WHAT YOU ARE ASKED TO DO
A single number is required: the count of lines in the records below that contain the word "project".

Collected data:

BEGIN

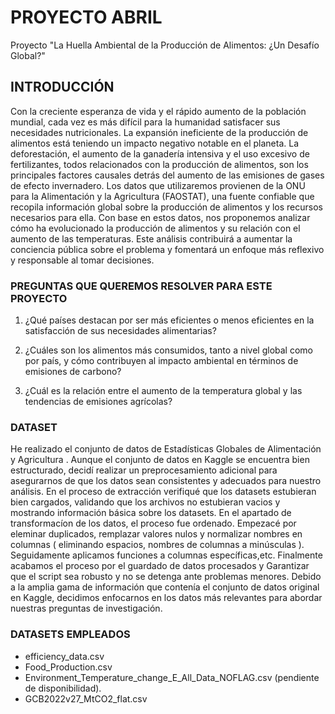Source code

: # PROYECTO ABRIL 
Proyecto "La Huella Ambiental de la Producción de Alimentos: ¿Un Desafío Global?"

## INTRODUCCIÓN

Con la creciente esperanza de vida y el rápido aumento de la población mundial, cada vez es más difícil para la humanidad satisfacer sus necesidades nutricionales. La expansión ineficiente de la producción de alimentos está teniendo un impacto negativo notable en el planeta. La deforestación, el aumento de la ganadería intensiva y el uso excesivo de fertilizantes, todos relacionados con la producción de alimentos, son los principales factores causales detrás del aumento de las emisiones de gases de efecto invernadero. Los datos que utilizaremos provienen de la ONU para la Alimentación y la Agricultura (FAOSTAT), una fuente confiable que recopila información global sobre la producción de alimentos y los recursos necesarios para ella. Con base en estos datos, nos proponemos analizar cómo ha evolucionado la producción de alimentos y su relación con el aumento de las temperaturas. Este análisis contribuirá a aumentar la conciencia pública sobre el problema y fomentará un enfoque más reflexivo y responsable al tomar decisiones.




### PREGUNTAS QUE QUEREMOS RESOLVER PARA ESTE PROYECTO




1. ¿Qué países destacan por ser más eficientes o menos eficientes en la satisfacción de sus necesidades alimentarias?
   
2. ¿Cuáles son los alimentos más consumidos, tanto a nivel global como por país, y cómo contribuyen al impacto ambiental en términos de emisiones de carbono?

   
3. ¿Cuál es la relación entre el aumento de la temperatura global y las tendencias de emisiones agrícolas?






### DATASET

He realizado el conjunto de datos de Estadísticas Globales de Alimentación y Agricultura .
Aunque el conjunto de datos en Kaggle se encuentra bien estructurado, decidí realizar un preprocesamiento adicional para asegurarnos de que los datos sean consistentes y adecuados para nuestro análisis. 
En el proceso de extracción verifiqué que los datasets estubieran bien cargados, validando que los archivos no estubieran vacios y mostrando información básica sobre los datasets.
En el apartado de transformacíon de los datos, el proceso fue ordenado. Empezacé por eleminar duplicados, remplazar valores nulos y normalizar nombres en columnas ( eliminando espacios, nombres de columnas a minúsculas ). Seguidamente aplicamos funciones a columnas específicas,etc. Finalmente acabamos el proceso por el guardado de datos procesados y Garantizar que el script sea robusto y no se detenga ante problemas menores.
Debido a la amplia gama de información que contenía el conjunto de datos original en Kaggle, decidimos enfocarnos en los datos más relevantes para abordar nuestras preguntas de investigación.


### DATASETS EMPLEADOS

- efficiency_data.csv
- Food_Production.csv
- Environment_Temperature_change_E_All_Data_NOFLAG.csv (pendiente de disponibilidad).
- GCB2022v27_MtCO2_flat.csv


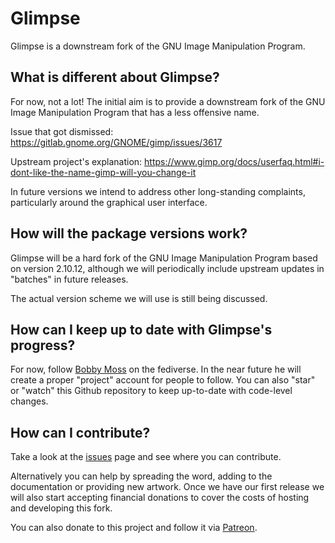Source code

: # Glimpse

Glimpse is a downstream fork of the GNU Image Manipulation Program.

## What is different about Glimpse?
For now, not a lot! The initial aim is to provide a downstream fork of
the GNU Image Manipulation Program that has a less offensive name.

Issue that got dismissed: https://gitlab.gnome.org/GNOME/gimp/issues/3617

Upstream project's explanation:
https://www.gimp.org/docs/userfaq.html#i-dont-like-the-name-gimp-will-you-change-it

In future versions we intend to address other long-standing complaints,
particularly around the graphical user interface.

## How will the package versions work?
Glimpse will be a hard fork of the GNU Image Manipulation Program based on
version 2.10.12, although we will periodically include upstream updates
in "batches" in future releases.

The actual version scheme we will use is still being discussed.

## How can I keep up to date with Glimpse's progress?
For now, follow [Bobby Moss](https://bobadon.co.uk/@bob) on the fediverse. In
the near future he will create a proper "project" account for people to follow.
You can also "star" or "watch" this Github repository to keep up-to-date with
code-level changes.

## How can I contribute?
Take a look at the [issues](https://github.com/glimpse-editor/Glimpse/issues)
page and see where you can contribute.

Alternatively you can help by spreading the word, adding to the documentation or
providing new artwork. Once we have our first release we will also start accepting
financial donations to cover the costs of hosting and developing this fork.

You can also donate to this project and follow it via [Patreon](https://www.patreon.com/glimpse).
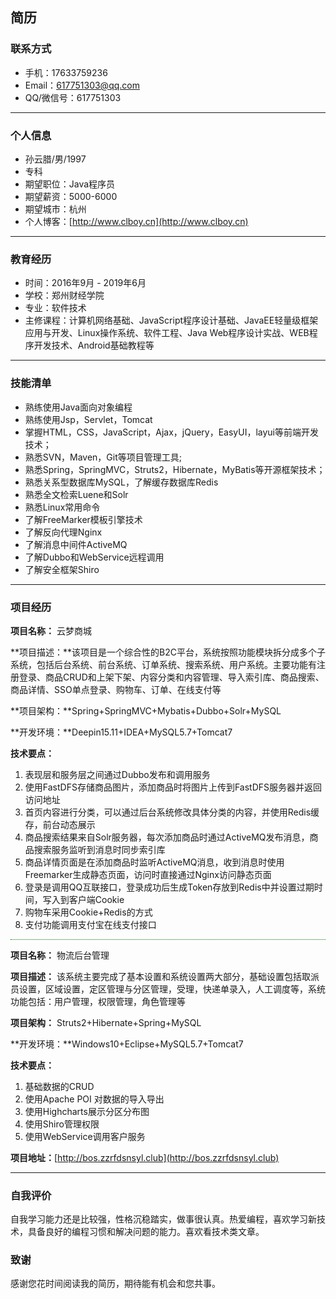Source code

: ## 简历

### 联系方式

- 手机：17633759236
- Email：617751303@qq.com
- QQ/微信号：617751303

------

### 个人信息

- 孙云腊/男/1997
- 专科
- 期望职位：Java程序员
- 期望薪资：5000-6000
- 期望城市：杭州
- 个人博客：[http://www.clboy.cn](http://www.clboy.cn)

------

### 教育经历

- 时间：2016年9月 - 2019年6月
- 学校：郑州财经学院
- 专业：软件技术 
- 主修课程：计算机网络基础、JavaScript程序设计基础、JavaEE轻量级框架应用与开发、Linux操作系统、软件工程、Java Web程序设计实战、WEB程序开发技术、Android基础教程等

------

### 技能清单

- 熟练使用Java面向对象编程
- 熟练使用Jsp，Servlet，Tomcat
- 掌握HTML，CSS，JavaScript，Ajax，jQuery，EasyUI，layui等前端开发技术；
- 熟悉SVN，Maven，Git等项目管理工具;
- 熟悉Spring，SpringMVC，Struts2，Hibernate，MyBatis等开源框架技术；
- 熟悉关系型数据库MySQL，了解缓存数据库Redis
- 熟悉全文检索Luene和Solr
- 熟悉Linux常用命令
- 了解FreeMarker模板引擎技术
- 了解反向代理Nginx
- 了解消息中间件ActiveMQ
- 了解Dubbo和WebService远程调用
- 了解安全框架Shiro

------

### 项目经历



**项目名称：** 云梦商城

**项目描述：**该项目是一个综合性的B2C平台，系统按照功能模块拆分成多个子系统，包括后台系统、前台系统、订单系统、搜索系统、用户系统。主要功能有注册登录、商品CRUD和上架下架、内容分类和内容管理、导入索引库、商品搜索、商品详情、SSO单点登录、购物车、订单、在线支付等

**项目架构：**Spring+SpringMVC+Mybatis+Dubbo+Solr+MySQL

**开发环境：**Deepin15.11+IDEA+MySQL5.7+Tomcat7

**技术要点：**

1. 表现层和服务层之间通过Dubbo发布和调用服务
2. 使用FastDFS存储商品图片，添加商品时将图片上传到FastDFS服务器并返回访问地址
3. 首页内容进行分类，可以通过后台系统修改具体分类的内容，并使用Redis缓存，前台动态展示
4. 商品搜索结果来自Solr服务器，每次添加商品时通过ActiveMQ发布消息，商品搜索服务监听到消息时同步索引库
5. 商品详情页面是在添加商品时监听ActiveMQ消息，收到消息时使用Freemarker生成静态页面，访问时直接通过Nginx访问静态页面
6. 登录是调用QQ互联接口，登录成功后生成Token存放到Redis中并设置过期时间，写入到客户端Cookie
7. 购物车采用Cookie+Redis的方式
8. 支付功能调用支付宝在线支付接口



<div style="border-top:1px dotted green;margin:10px 0"></div>



**项目名称：** 物流后台管理

**项目描述：** 该系统主要完成了基本设置和系统设置两大部分，基础设置包括取派员设置，区域设置，定区管理与分区管理，受理，快递单录入，人工调度等，系统功能包括：用户管理，权限管理，角色管理等

**项目架构：** Struts2+Hibernate+Spring+MySQL

**开发环境：**Windows10+Eclipse+MySQL5.7+Tomcat7

**技术要点：**

1. 基础数据的CRUD
2. 使用Apache POI 对数据的导入导出
3. 使用Highcharts展示分区分布图
4. 使用Shiro管理权限
5. 使用WebService调用客户服务

**项目地址：**[http://bos.zzrfdsnsyl.club](http://bos.zzrfdsnsyl.club)

------

### 自我评价

自我学习能力还是比较强，性格沉稳踏实，做事很认真。热爱编程，喜欢学习新技术，具备良好的编程习惯和解决问题的能力。喜欢看技术类文章。

### 致谢

感谢您花时间阅读我的简历，期待能有机会和您共事。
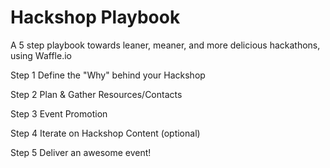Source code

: # Hackshop Playbook 
A 5 step playbook towards leaner, meaner, and more delicious hackathons, using Waffle.io

Step 1
Define the "Why" behind your Hackshop

Step 2
Plan & Gather Resources/Contacts

Step 3 
Event Promotion

Step 4 
Iterate on Hackshop Content (optional) 

Step 5 
Deliver an awesome event!

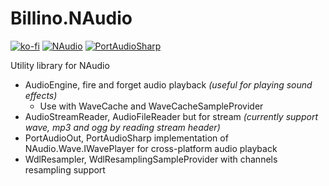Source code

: # Billino.NAudio

[![ko-fi](https://ko-fi.com/img/githubbutton_sm.svg)](https://ko-fi.com/G2G1SRUJG)
[![NAudio](https://img.shields.io/badge/NAudio-blue)](https://github.io/naudio/naudio)
[![PortAudioSharp](https://img.shields.io/badge/PortAudioSharp-blue)](https://gitlab.com/define-private-public/Bassoon)

Utility library for NAudio

- AudioEngine, fire and forget audio playback _(useful for playing sound effects)_
	- Use with WaveCache and WaveCacheSampleProvider
- AudioStreamReader, AudioFileReader but for stream _(currently support wave, mp3 and ogg by reading stream header)_
- PortAudioOut, PortAudioSharp implementation of NAudio.Wave.IWavePlayer for cross-platform audio playback
- WdlResampler, WdlResamplingSampleProvider with channels resampling support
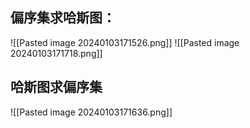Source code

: ## 偏序集求哈斯图：
![[Pasted image 20240103171526.png]]
![[Pasted image 20240103171718.png]]
## 哈斯图求偏序集
![[Pasted image 20240103171636.png]]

END

OUTPUT OF THE TASK
3